Corn fell to a three-week low in Chicago as predictions for rains in Brazil and drier conditions in Argentina improved crop prospects for the largest exporters of the grain after the U.S.

Corn- and soybean-growing areas in southern Brazil were forecast to get scattered showers and thunderstorms, favoring developing crops, Telvent DTN Inc. reported Dec. 7. In Argentina, where rain delayed corn planting, the weather was expected to become drier, according to the forecaster.

“An improving crop outlook in South America will mean smaller-than-expected export numbers from the U.S.,” Lynette Tan, an analyst at Phillip Futures Pte, said by phone from Singapore today. “That’s dragging down prices.”
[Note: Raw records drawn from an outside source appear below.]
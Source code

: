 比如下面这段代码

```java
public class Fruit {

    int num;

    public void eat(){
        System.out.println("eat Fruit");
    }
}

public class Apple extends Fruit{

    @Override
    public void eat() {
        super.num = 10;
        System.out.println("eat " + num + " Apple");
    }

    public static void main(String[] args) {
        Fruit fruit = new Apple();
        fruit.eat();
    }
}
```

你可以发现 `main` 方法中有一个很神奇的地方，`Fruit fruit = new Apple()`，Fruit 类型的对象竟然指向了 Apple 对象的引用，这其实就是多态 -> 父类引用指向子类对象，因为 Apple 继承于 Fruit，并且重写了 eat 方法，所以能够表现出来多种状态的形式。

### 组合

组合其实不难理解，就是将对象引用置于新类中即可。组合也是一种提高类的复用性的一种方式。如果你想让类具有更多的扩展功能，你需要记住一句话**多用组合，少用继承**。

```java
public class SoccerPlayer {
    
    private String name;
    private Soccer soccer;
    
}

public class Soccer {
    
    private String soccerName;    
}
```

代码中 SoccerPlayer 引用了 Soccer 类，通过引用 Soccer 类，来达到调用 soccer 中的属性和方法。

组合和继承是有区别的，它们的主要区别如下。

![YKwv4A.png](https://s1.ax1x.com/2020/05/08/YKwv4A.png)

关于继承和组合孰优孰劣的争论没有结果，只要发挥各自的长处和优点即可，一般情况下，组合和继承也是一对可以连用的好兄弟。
Corn for delivery in March dropped 0.4 percent to $7.34 a bushel on the Chicago Board of Trade by 1:21 p.m. London time. Prices reached $7.315, the lowest level for the most-active contract since Nov. 19.

The U.S. Department of Agriculture will probably raise its estimate for Brazil’s corn harvest to 70.23 million metric tons tomorrow from 70 million tons last month, according to the average estimate of 18 analysts surveyed by Bloomberg. Brazil will be the biggest shipper after the U.S. this marketing year, according to USDA data.

The crop estimate for Argentina, the third-ranking exporter, may be lowered by the USDA to 26 million tons from 28 million tons last month, analysts predicted on average.

Soybeans for delivery in January rose 0.1 percent to $14.7425 a bushel. Wheat for delivery in March fell 0.3 percent to $8.5825 a bushel, while milling wheat for the same delivery month traded on NYSE Liffe in Paris slid 0.3 percent to 267.75 euros ($346.36) a ton.